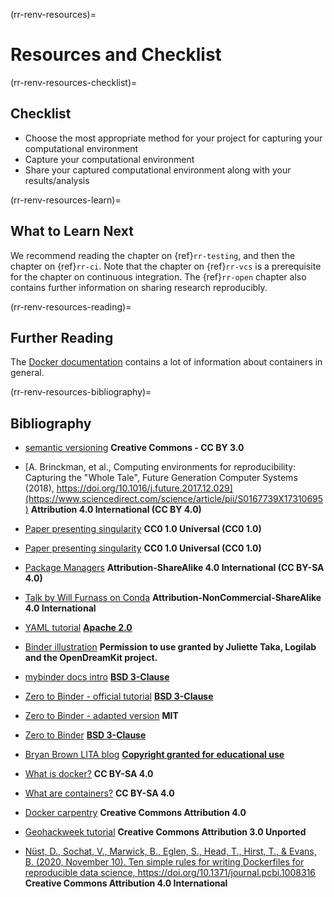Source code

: (rr-renv-resources)=
# Resources and Checklist

(rr-renv-resources-checklist)=
## Checklist

- Choose the most appropriate method for your project for capturing your computational environment
- Capture your computational environment
- Share your captured computational environment along with your results/analysis

(rr-renv-resources-learn)=
## What to Learn Next

We recommend reading the chapter on {ref}`rr-testing`, and then the chapter on {ref}`rr-ci`.
Note that the chapter on {ref}`rr-vcs` is a prerequisite for the chapter on continuous integration. The {ref}`rr-open` chapter also contains further information on sharing research reproducibly.

(rr-renv-resources-reading)=
## Further Reading

The [Docker documentation](https://docs.docker.com/get-started/) contains a lot of information about containers in general.


(rr-renv-resources-bibliography)=
## Bibliography

- [semantic versioning](https://semver.org) **Creative Commons - CC BY 3.0**

- [A. Brinckman, et al., Computing environments for reproducibility: Capturing the "Whole Tale", Future Generation Computer Systems (2018), https://doi.org/10.1016/j.future.2017.12.029](https://www.sciencedirect.com/science/article/pii/S0167739X17310695) **Attribution 4.0 International (CC BY 4.0)**

- [Paper presenting singularity](https://journals.plos.org/plosone/article?id=10.1371/journal.pone.0177459) **CC0 1.0 Universal (CC0 1.0)**

- [Paper presenting singularity](https://journals.plos.org/plosone/article?id=10.1371/journal.pone.0177459) **CC0 1.0 Universal (CC0 1.0)**

- [Package Managers](https://opensource.com/article/18/7/evolution-package-managers) **Attribution-ShareAlike 4.0 International (CC BY-SA 4.0)**

- [Talk by Will Furnass on Conda](https://github.com/willfurnass/conda-rses-pres/blob/master/content.md) **Attribution-NonCommercial-ShareAlike 4.0 International**

- [YAML tutorial](https://gettaurus.org/docs/YAMLTutorial/) **[Apache 2.0](http://www.apache.org/licenses/LICENSE-2.0)**

- [Binder illustration](https://opendreamkit.org/2017/11/02/use-case-publishing-reproducible-notebooks/) **Permission to use granted by Juliette Taka, Logilab and the OpenDreamKit project.**

- [mybinder docs intro](https://github.com/jupyterhub/binder/blob/master/doc/introduction.rst) **[BSD 3-Clause](https://github.com/binder-examples/requirements/blob/master/LICENSE)**

- [Zero to Binder - official tutorial](https://github.com/Build-a-binder/build-a-binder.github.io/blob/master/workshop/10-zero-to-binder.md) **[BSD 3-Clause](https://github.com/binder-examples/requirements/blob/master/LICENSE)**

- [Zero to Binder - adapted version](https://github.com/the-turing-way/the-turing-way/blob/main/workshops/boost-research-reproducibility-binder/workshop-presentations/zero-to-binder.md) **MIT**

- [Zero to Binder](https://github.com/Build-a-binder/build-a-binder.github.io/blob/master/workshop/10-zero-to-binder.md) **[BSD 3-Clause](https://github.com/binder-examples/requirements/blob/master/LICENSE)**

- [Bryan Brown LITA blog](https://litablog.org/2014/12/virtual-machines-in-a-nutshell/) **[Copyright granted for educational use](http://www.ala.org/copyright)**
- [What is docker?](https://opensource.com/resources/what-docker) **CC BY-SA 4.0**

- [What are containers?](https://opensource.com/resources/what-are-linux-containers?intcmp=7016000000127cYAAQ) **CC BY-SA 4.0**
- [Docker carpentry](http://www.manicstreetpreacher.co.uk/docker-carpentry/aio/) **Creative Commons Attribution 4.0**
- [Geohackweek tutorial](https://geohackweek.github.io/Introductory/docker-tutorial_temp/) **Creative Commons Attribution 3.0 Unported**
- [Nüst, D., Sochat, V., Marwick, B., Eglen, S., Head, T., Hirst, T., & Evans, B. (2020, November 10). Ten simple rules for writing Dockerfiles for reproducible data science, https://doi.org/10.1371/journal.pcbi.1008316
](https://github.com/nuest/ten-simple-rules-dockerfiles) **Creative Commons Attribution 4.0 International**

==*==

Beginning at the line above with "- [A. Brinckman, et" and finishing at the line with "- [YAML tutorial](https://gettaurus.org/docs/YAMLTutorial/)", return each line exactly and return nothing else.

[ANSWER TO THIS TASK]
- [A. Brinckman, et al., Computing environments for reproducibility: Capturing the "Whole Tale", Future Generation Computer Systems (2018), https://doi.org/10.1016/j.future.2017.12.029](https://www.sciencedirect.com/science/article/pii/S0167739X17310695) **Attribution 4.0 International (CC BY 4.0)**

- [Paper presenting singularity](https://journals.plos.org/plosone/article?id=10.1371/journal.pone.0177459) **CC0 1.0 Universal (CC0 1.0)**

- [Paper presenting singularity](https://journals.plos.org/plosone/article?id=10.1371/journal.pone.0177459) **CC0 1.0 Universal (CC0 1.0)**

- [Package Managers](https://opensource.com/article/18/7/evolution-package-managers) **Attribution-ShareAlike 4.0 International (CC BY-SA 4.0)**

- [Talk by Will Furnass on Conda](https://github.com/willfurnass/conda-rses-pres/blob/master/content.md) **Attribution-NonCommercial-ShareAlike 4.0 International**

- [YAML tutorial](https://gettaurus.org/docs/YAMLTutorial/) **[Apache 2.0](http://www.apache.org/licenses/LICENSE-2.0)**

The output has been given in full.